┌──
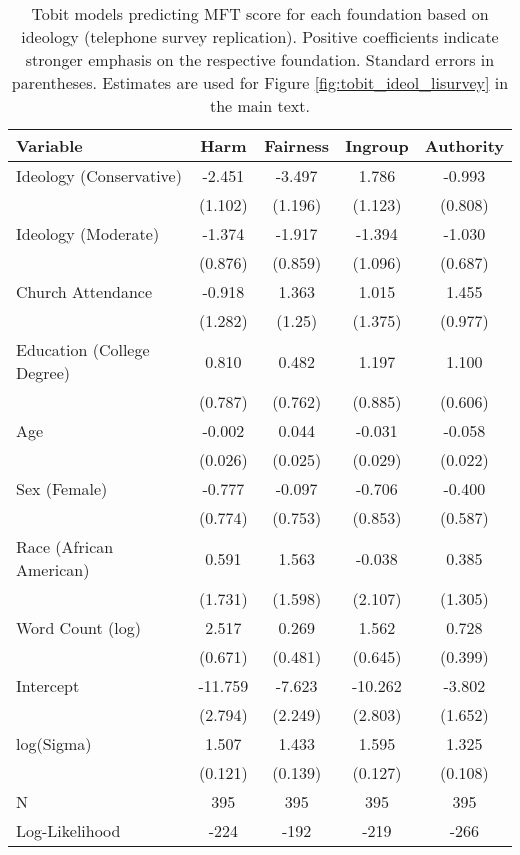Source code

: \begin{table}[ht]
\centering
\caption{Tobit models predicting MFT score for each foundation based 
           on ideology (telephone survey replication). Positive coefficients indicate stronger emphasis on the respective 
           foundation. Standard errors in parentheses. Estimates are used for Figure 
           \ref{fig:tobit_ideol_lisurvey} in the main text.} 
\label{tab:tobit_ideol_lisurvey}
\begingroup\footnotesize
\begin{tabular}{lcccc}
  \hline
Variable & Harm & Fairness & Ingroup & Authority \\ 
  \hline
Ideology (Conservative) &  -2.451 & -3.497 &   1.786 & -0.993 \\ 
   & (1.102) & (1.196) & (1.123) & (0.808) \\ 
  Ideology (Moderate) &  -1.374 & -1.917 &  -1.394 & -1.030 \\ 
   & (0.876) & (0.859) & (1.096) & (0.687) \\ 
  Church Attendance &  -0.918 &  1.363 &   1.015 &  1.455 \\ 
   & (1.282) & (1.25) & (1.375) & (0.977) \\ 
  Education (College Degree) &   0.810 &  0.482 &   1.197 &  1.100 \\ 
   & (0.787) & (0.762) & (0.885) & (0.606) \\ 
  Age &  -0.002 &  0.044 &  -0.031 & -0.058 \\ 
   & (0.026) & (0.025) & (0.029) & (0.022) \\ 
  Sex (Female) &  -0.777 & -0.097 &  -0.706 & -0.400 \\ 
   & (0.774) & (0.753) & (0.853) & (0.587) \\ 
  Race (African American) &   0.591 &  1.563 &  -0.038 &  0.385 \\ 
   & (1.731) & (1.598) & (2.107) & (1.305) \\ 
  Word Count (log) &   2.517 &  0.269 &   1.562 &  0.728 \\ 
   & (0.671) & (0.481) & (0.645) & (0.399) \\ 
  Intercept & -11.759 & -7.623 & -10.262 & -3.802 \\ 
   & (2.794) & (2.249) & (2.803) & (1.652) \\ 
  log(Sigma) &   1.507 &  1.433 &   1.595 &  1.325 \\ 
   & (0.121) & (0.139) & (0.127) & (0.108) \\ 
   \hline
N & 395 & 395 & 395 & 395 \\ 
  Log-Likelihood & -224 & -192 & -219 & -266 \\ 
   \hline
\end{tabular}
\endgroup
\end{table}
└──
> **Instructions for the task**:
Both the line containing "(0.029) & (0.022) \\" and the line containing "Intercept & -11.759" belong in the answer. Print them and every line above that falls between them exactly, and no others.

> **Completed exercise**:
   & (0.026) & (0.025) & (0.029) & (0.022) \\ 
  Sex (Female) &  -0.777 & -0.097 &  -0.706 & -0.400 \\ 
   & (0.774) & (0.753) & (0.853) & (0.587) \\ 
  Race (African American) &   0.591 &  1.563 &  -0.038 &  0.385 \\ 
   & (1.731) & (1.598) & (2.107) & (1.305) \\ 
  Word Count (log) &   2.517 &  0.269 &   1.562 &  0.728 \\ 
   & (0.671) & (0.481) & (0.645) & (0.399) \\ 
  Intercept & -11.759 & -7.623 & -10.262 & -3.802 \\ 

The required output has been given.